1 package rice paper wrappers (bahn trang)
1 head green leaf lettuce
1 bunch cilantro (leaves and tender stems)
1 bunch thai basil (optional)
1 carrot, grated
1 cucumber, julienned thin
1 package mung bean sprouts
1 package very thin, round rice noodles (vermicelli)
1. Bring a pot of water to a boil and cook the rice noodles for a minute, then drain them and rinse in cool water.
2. Wash and slice the vegetables and lay everything out on a cutting board or counter. You'll need a plate for wrapping the rolls. The lettuce leaves should be sliced into manageable strips, and discard any of the cores that are too tough or crunchy. The basil and cilantro leaves can be left whole or coarsely chopped.
3. Fill a large bowl with hot water to soften the rice paper wrappers. Do this a piece at a time. Don't be surprised if you ruin a few wrappers before getting it just right. Submerge a single dry wrapper in the warm water completely. (You have to soften and wrap the rolls one at a time.) For the first few, keep your fingers on the edges and feel the wrapper as it softens and begins to turn transparent. It may help you to count-off the seconds so that you know how long it takes for the following wrappers--the ones I used took between 30 and 40 seconds to get just right. Once the wrapper is very supple, gently lift it out with both hands. It will get sticky quickly, so take care not to let it fold in on itself. Place the wrapper flat on the plate.
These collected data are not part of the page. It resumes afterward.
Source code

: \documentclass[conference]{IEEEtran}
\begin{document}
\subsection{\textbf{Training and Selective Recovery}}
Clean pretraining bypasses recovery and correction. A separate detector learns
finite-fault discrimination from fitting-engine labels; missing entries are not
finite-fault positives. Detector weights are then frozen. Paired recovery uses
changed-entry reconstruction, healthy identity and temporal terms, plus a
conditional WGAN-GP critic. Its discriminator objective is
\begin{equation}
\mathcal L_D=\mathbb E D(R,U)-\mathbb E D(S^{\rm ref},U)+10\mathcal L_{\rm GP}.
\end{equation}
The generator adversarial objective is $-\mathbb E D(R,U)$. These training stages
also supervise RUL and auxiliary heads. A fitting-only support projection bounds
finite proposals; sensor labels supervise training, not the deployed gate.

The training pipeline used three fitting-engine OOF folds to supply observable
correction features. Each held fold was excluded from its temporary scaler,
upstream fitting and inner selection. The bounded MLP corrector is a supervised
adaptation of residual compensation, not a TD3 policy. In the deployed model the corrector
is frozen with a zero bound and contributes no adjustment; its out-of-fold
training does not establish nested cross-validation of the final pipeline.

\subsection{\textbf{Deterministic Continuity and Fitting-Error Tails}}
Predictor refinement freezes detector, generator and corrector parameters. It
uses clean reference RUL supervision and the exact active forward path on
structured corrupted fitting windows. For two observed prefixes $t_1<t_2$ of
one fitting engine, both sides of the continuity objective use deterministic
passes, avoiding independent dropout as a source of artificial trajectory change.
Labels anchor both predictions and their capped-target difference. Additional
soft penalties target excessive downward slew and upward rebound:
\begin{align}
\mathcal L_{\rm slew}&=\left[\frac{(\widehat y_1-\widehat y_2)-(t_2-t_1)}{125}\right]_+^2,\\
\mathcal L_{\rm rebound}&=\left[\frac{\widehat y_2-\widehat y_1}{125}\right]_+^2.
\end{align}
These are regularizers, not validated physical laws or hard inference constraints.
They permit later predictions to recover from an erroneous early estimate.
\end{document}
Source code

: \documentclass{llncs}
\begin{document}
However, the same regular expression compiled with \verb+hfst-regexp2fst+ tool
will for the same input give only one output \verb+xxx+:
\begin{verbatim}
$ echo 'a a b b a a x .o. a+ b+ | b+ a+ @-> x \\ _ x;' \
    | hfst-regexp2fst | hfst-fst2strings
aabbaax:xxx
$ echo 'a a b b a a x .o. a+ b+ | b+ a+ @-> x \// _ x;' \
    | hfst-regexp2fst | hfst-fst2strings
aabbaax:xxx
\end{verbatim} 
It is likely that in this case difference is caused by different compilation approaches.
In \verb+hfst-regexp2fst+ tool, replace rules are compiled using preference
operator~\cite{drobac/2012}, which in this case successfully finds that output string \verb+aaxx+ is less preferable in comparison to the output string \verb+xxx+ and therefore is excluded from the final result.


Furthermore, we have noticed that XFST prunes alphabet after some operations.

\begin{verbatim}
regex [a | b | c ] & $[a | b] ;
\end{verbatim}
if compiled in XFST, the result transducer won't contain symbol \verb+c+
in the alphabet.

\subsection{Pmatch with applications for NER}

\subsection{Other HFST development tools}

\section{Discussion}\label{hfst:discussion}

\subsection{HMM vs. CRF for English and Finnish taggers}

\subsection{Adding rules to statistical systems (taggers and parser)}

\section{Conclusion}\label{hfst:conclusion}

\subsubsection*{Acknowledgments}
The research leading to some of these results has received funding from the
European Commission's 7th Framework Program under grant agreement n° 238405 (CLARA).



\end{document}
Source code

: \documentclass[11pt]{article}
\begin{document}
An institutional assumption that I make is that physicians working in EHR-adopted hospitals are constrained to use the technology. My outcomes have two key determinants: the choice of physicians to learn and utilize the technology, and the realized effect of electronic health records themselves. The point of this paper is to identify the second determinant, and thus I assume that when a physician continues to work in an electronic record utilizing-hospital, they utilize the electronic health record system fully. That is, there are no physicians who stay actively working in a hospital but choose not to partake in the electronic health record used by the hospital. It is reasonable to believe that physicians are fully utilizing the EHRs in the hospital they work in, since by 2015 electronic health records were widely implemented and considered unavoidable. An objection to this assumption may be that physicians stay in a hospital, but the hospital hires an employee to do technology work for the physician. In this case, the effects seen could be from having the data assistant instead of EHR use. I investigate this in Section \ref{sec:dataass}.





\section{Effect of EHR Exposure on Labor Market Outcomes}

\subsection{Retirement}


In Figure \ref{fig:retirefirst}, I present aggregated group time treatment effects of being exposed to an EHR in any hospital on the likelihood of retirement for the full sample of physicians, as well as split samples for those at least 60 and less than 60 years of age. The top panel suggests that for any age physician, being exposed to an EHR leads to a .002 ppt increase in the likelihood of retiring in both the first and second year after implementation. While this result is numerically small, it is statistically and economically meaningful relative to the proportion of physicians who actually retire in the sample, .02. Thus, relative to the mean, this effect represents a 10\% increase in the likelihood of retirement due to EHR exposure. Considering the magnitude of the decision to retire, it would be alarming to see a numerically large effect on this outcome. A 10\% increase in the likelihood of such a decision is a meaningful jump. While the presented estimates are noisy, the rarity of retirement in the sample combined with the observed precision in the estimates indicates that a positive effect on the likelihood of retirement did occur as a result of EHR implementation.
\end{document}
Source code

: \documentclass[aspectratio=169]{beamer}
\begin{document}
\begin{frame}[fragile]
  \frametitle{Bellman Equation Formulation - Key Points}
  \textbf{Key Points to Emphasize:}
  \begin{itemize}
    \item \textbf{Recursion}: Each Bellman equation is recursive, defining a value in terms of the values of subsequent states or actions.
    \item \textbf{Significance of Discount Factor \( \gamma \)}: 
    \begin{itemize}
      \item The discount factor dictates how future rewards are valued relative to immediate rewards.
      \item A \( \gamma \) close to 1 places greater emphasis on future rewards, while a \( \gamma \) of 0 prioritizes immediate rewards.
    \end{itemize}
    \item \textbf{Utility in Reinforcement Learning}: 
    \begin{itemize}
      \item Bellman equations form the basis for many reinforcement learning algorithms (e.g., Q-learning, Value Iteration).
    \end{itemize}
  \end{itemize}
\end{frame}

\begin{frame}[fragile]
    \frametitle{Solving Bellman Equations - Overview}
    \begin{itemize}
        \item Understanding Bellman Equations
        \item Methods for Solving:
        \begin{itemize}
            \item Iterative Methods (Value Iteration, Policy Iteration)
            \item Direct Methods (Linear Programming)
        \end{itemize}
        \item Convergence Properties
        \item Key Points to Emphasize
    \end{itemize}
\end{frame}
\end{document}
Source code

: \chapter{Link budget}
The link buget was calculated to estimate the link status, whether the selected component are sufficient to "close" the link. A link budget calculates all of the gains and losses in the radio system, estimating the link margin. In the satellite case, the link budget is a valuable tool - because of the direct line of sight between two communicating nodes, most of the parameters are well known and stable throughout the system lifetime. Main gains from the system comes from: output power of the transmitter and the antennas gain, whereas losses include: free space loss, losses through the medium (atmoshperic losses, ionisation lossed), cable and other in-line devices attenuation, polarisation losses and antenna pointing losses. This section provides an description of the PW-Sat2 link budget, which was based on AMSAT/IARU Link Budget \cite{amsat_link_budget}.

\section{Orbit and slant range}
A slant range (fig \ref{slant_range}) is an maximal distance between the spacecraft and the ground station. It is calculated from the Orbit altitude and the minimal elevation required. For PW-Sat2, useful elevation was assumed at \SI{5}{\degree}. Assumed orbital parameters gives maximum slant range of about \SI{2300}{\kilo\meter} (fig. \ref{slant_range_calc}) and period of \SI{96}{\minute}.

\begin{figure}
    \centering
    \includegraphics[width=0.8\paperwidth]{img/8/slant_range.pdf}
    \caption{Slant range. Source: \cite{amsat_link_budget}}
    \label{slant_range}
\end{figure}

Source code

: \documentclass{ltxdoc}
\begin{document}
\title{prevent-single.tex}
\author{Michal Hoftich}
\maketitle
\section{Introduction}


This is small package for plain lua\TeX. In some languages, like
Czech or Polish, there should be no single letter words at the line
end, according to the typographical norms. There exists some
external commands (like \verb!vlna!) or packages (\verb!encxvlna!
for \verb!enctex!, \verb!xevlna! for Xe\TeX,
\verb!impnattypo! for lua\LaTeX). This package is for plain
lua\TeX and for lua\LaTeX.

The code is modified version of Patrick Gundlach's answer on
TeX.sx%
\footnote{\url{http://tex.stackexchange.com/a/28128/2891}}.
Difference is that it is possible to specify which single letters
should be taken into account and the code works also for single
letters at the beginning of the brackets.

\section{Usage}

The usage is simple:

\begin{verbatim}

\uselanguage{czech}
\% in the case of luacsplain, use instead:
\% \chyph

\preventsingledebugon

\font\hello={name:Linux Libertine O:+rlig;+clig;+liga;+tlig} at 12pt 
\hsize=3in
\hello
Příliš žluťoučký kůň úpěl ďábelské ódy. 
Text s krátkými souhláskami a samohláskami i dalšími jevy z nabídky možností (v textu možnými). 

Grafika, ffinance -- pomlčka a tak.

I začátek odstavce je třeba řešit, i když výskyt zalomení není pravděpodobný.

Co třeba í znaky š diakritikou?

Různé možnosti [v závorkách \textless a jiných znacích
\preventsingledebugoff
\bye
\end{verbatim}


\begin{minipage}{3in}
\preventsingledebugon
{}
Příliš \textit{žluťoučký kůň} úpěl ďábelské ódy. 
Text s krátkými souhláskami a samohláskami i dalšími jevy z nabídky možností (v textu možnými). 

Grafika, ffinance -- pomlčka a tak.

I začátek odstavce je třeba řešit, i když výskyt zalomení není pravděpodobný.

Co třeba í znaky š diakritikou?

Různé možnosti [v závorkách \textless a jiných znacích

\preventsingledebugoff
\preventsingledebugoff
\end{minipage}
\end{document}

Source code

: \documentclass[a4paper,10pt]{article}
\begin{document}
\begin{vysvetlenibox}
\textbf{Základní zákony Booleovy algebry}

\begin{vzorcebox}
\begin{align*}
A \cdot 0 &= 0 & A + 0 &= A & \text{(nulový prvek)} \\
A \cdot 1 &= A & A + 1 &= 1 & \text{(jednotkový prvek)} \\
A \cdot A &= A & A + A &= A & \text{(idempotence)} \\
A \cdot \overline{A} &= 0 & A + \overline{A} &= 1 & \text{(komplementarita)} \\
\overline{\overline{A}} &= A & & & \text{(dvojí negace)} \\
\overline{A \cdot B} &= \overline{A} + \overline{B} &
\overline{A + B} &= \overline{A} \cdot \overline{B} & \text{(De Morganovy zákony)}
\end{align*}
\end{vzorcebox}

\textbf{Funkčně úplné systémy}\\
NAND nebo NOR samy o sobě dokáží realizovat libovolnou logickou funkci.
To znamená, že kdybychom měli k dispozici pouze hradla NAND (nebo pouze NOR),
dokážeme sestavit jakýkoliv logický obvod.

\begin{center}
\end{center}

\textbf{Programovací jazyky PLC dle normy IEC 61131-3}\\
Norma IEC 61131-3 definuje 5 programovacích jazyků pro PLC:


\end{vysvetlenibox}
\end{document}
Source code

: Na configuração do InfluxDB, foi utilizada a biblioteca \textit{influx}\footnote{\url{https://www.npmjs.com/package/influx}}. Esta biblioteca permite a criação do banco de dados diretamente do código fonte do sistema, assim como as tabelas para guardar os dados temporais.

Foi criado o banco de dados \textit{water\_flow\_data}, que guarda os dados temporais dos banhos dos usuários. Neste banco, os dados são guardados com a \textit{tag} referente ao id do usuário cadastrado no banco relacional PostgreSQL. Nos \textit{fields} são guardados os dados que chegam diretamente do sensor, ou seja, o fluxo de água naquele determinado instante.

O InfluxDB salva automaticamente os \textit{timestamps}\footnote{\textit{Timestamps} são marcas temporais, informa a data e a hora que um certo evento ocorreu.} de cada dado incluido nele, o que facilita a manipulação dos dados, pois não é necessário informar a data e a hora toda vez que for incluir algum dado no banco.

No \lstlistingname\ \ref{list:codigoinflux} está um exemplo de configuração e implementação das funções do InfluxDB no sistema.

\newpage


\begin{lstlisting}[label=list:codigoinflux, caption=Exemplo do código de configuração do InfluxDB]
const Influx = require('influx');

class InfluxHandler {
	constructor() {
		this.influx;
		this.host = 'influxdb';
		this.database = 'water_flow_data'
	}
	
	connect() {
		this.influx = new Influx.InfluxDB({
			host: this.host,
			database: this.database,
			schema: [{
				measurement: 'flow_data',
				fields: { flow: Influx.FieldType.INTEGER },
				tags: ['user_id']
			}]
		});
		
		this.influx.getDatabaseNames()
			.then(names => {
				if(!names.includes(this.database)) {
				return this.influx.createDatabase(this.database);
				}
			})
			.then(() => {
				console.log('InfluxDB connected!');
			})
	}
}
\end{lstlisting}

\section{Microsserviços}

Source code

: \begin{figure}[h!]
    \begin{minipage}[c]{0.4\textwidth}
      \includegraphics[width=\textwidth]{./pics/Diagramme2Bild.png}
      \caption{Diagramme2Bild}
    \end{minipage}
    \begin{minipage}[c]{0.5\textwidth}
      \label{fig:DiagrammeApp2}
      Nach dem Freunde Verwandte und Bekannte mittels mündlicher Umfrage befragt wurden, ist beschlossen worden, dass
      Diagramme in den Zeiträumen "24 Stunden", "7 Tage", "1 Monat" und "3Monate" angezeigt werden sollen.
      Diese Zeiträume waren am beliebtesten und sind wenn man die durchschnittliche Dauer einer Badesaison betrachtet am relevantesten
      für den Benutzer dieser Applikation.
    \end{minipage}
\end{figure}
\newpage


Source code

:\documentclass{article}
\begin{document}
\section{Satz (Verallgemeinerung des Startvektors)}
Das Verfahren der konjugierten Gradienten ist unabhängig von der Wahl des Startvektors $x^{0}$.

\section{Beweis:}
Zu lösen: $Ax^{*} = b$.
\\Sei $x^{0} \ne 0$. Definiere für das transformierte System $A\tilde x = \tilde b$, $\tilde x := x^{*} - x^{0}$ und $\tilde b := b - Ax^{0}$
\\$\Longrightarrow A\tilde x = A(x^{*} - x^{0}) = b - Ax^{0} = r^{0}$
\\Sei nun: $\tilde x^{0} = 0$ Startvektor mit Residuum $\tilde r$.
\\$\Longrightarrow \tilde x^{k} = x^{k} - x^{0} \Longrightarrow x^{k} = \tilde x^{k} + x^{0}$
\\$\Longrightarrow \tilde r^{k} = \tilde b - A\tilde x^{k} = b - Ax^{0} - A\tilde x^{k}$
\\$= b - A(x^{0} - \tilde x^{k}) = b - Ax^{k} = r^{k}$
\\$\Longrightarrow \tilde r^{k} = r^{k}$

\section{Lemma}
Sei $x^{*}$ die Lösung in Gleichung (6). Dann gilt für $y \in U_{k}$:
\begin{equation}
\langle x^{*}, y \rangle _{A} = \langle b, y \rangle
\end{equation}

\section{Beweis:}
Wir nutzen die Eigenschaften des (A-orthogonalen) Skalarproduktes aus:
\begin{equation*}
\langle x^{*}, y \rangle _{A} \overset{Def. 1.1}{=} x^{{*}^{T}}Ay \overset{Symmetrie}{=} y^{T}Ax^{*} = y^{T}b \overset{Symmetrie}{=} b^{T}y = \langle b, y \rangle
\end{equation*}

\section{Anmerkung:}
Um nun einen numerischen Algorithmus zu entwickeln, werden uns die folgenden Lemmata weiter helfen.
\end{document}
4. Put a little of each filler item into the wrapper. You should create a little oblong mound of filling items just to one side of the center of the wrapper on the side closest you. It may take one or two to get the quantities just right.
5. Wrap the roll up by taking the edge closest to you and flipping it up over the little mound of filling. Gently roll the filling up until you've just past the halfway point, then pull the sides in and roll it the rest of the way.
There are several options for the dipping sauce. A quick one can be Thai sweet chillie from the bottle with a dash of fish sauce. Sometimes I just prefer a simple soy with a dash of wasabi.
Alternatively, just add crushed peanuts with hoisin sauce and some chillie oil.